How Galderma partners
By law, Galderma is required to report safety information to regulatory authorities according to specific timelines. Following approval, Galderma continues to inform health authorities on the safety of our products through the submission of expedited individual case safety reports, periodic aggregate safety reports, clinical study reports, and other relevant communication on safety issues in a timely manner consistent with applicable regulations. Galderma's investigator must also report adverse events to and promptly communicate with regulatory authorities when we become aware of any new safety information that might influence the evaluation of a product's benefits and risks.
We routinely communicate safety information to regulatory authorities as a part of our expedited and periodic reporting and risk management activities. The expedited and periodic reporting is collected through adverse event reports from all over the world and enters the information into a common electronic database to further evaluate the safety and risks of our products.
Regulatory agencies and pharmaceutical/medical device manufacturers use a risk assessment and decision-making process to preserve patient safety. This process depends on the reporting of adverse events to identify potential risks of marketed medications and medical devices, particularly extremely rare events that would not have necessarily been identified in clinical trials. Often, infrequent side effects can only be observed after a medication or a medical device has been approved and used across a large, diverse patient population for an extended period of time.

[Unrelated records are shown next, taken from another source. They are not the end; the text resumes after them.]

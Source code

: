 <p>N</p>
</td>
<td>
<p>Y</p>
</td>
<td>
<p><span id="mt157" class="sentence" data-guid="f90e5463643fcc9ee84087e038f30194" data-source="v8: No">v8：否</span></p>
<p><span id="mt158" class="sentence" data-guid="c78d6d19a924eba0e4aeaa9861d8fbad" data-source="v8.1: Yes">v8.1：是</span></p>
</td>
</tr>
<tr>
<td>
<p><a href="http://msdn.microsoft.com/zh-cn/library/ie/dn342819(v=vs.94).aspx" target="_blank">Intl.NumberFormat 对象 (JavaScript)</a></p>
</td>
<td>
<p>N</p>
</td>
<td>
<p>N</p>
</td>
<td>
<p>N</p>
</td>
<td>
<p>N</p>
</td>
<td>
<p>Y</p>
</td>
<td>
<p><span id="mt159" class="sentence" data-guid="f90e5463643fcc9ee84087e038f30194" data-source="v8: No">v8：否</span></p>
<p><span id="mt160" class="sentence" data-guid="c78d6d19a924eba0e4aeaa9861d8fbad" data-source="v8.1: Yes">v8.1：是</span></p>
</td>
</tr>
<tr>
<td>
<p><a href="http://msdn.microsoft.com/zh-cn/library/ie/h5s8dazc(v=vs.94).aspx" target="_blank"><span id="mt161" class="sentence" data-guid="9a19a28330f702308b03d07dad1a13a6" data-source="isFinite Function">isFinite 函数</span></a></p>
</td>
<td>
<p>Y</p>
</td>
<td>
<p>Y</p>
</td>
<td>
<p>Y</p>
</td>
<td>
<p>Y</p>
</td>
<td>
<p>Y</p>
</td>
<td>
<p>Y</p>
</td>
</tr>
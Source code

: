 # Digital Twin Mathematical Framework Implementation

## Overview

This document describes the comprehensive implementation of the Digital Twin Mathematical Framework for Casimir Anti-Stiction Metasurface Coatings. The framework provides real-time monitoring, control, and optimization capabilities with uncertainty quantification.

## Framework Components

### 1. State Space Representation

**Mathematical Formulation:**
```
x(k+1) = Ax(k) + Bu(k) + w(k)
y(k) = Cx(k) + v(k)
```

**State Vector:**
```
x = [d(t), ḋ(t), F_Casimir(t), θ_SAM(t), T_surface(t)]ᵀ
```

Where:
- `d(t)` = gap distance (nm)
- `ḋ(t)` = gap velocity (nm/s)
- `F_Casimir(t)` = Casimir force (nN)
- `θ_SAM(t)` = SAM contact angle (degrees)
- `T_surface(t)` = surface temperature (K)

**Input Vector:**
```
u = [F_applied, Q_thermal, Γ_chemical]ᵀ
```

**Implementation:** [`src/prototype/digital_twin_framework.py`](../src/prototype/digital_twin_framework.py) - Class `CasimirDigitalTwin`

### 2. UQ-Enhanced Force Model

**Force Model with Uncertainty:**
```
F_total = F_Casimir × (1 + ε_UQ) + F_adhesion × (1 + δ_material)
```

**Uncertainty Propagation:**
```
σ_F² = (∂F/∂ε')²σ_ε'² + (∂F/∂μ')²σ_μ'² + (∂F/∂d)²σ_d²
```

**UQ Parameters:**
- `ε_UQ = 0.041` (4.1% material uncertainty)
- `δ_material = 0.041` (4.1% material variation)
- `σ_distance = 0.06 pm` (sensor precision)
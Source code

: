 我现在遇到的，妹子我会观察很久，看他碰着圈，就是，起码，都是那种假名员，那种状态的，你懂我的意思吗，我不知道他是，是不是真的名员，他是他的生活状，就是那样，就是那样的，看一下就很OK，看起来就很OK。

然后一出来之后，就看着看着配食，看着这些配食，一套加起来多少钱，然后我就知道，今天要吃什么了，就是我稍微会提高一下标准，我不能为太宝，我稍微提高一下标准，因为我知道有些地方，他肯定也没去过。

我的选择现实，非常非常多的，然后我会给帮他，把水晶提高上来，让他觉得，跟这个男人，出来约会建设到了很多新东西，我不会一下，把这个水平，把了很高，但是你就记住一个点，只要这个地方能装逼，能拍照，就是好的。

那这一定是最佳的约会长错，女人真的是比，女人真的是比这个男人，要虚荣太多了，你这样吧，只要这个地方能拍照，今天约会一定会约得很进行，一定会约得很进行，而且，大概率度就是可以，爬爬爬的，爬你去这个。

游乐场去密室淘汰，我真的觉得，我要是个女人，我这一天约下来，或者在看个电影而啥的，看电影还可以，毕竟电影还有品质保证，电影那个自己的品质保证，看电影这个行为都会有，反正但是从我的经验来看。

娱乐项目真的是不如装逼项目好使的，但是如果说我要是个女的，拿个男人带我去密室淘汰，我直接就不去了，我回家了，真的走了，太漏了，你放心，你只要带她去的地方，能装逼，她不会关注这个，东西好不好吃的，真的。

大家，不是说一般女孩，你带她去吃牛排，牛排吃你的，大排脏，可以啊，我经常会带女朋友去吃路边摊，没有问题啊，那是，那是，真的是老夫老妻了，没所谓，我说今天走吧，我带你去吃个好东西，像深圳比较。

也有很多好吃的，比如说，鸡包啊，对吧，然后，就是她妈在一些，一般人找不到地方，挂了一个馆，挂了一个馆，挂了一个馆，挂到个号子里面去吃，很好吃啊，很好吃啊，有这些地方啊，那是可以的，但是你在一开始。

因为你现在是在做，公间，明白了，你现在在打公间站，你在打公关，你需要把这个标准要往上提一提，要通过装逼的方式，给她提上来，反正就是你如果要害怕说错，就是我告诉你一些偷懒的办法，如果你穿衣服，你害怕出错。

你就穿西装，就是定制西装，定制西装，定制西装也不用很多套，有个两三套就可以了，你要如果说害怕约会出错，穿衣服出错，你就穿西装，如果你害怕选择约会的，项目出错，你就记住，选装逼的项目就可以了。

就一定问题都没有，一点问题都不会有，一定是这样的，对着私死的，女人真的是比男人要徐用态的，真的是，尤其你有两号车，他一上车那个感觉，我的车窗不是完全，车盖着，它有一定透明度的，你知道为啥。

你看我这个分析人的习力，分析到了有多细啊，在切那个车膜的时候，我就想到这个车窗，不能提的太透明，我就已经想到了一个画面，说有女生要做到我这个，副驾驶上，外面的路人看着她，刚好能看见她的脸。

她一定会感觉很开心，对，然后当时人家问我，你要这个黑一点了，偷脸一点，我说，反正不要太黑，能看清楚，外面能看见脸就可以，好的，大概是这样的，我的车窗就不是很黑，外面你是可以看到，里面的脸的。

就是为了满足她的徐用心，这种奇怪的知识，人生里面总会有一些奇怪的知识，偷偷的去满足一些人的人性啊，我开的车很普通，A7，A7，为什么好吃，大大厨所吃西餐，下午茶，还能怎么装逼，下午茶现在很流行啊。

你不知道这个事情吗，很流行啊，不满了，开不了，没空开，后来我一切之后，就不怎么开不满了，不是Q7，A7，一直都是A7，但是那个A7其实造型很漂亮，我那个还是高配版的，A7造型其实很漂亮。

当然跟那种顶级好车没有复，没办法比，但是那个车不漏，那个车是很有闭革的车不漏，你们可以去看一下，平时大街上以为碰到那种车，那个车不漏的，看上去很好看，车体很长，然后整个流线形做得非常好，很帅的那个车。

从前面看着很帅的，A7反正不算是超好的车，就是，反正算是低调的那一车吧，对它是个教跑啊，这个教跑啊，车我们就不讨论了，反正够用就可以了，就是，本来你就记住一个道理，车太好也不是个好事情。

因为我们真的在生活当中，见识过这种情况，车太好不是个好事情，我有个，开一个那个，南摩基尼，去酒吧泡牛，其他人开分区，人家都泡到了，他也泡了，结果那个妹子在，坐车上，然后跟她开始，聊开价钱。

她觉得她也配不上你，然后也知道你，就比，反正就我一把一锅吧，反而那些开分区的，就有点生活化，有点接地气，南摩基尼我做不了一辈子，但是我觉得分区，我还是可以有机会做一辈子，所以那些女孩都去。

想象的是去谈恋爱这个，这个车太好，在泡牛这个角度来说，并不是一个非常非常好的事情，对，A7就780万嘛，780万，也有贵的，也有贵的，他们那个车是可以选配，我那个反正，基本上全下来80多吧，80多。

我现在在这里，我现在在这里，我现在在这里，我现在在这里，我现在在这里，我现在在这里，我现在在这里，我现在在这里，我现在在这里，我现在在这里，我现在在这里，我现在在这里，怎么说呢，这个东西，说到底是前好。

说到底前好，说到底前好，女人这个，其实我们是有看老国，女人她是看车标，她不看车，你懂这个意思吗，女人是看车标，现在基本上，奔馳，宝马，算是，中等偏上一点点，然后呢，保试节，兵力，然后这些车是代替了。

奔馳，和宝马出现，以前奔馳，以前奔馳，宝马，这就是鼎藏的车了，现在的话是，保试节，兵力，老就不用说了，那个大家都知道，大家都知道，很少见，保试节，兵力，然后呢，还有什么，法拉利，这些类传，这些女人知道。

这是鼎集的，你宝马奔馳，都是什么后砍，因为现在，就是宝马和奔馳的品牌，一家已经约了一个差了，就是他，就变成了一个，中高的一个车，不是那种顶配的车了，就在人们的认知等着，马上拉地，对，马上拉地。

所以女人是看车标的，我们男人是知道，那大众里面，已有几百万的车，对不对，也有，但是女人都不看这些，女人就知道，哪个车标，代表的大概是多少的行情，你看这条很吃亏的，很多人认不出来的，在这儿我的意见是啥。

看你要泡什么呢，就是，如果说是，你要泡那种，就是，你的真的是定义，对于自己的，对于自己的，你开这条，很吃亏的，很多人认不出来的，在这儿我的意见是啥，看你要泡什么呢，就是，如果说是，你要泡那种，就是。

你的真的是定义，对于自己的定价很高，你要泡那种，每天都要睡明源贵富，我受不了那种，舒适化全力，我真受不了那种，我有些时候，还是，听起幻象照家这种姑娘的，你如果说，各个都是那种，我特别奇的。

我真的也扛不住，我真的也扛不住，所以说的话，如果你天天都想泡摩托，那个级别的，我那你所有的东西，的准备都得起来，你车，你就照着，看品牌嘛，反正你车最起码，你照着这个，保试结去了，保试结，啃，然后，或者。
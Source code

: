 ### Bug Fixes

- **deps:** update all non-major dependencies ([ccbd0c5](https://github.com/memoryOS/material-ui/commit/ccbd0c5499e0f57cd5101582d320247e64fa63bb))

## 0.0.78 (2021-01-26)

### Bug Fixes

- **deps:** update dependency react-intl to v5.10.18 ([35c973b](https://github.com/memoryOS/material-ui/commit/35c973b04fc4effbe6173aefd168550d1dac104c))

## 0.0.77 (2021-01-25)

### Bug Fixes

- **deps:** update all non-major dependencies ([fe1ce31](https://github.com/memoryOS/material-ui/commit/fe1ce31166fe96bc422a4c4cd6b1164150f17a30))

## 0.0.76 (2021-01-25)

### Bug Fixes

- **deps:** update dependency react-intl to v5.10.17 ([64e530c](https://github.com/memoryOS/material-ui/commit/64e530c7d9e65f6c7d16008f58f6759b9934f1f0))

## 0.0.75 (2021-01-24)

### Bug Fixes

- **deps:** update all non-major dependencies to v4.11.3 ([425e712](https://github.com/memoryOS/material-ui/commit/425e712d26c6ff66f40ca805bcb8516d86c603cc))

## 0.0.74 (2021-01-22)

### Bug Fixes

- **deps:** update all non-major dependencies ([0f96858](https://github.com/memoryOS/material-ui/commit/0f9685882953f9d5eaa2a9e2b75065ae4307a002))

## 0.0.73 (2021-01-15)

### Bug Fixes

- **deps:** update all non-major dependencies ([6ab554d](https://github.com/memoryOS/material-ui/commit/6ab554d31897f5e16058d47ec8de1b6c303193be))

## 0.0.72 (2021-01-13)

For this reason, it is important to report adverse events once a product is marketed. The reporting of all non-serious and serious events associated with a medication or medical device, regardless of severity or outcome, enables manufacturers to ensure that health care providers have the best understanding we have about the risk profile of a medication or medical device.
Galderma and regulatory agencies rely on voluntary reporting of adverse events so that patients can be better served.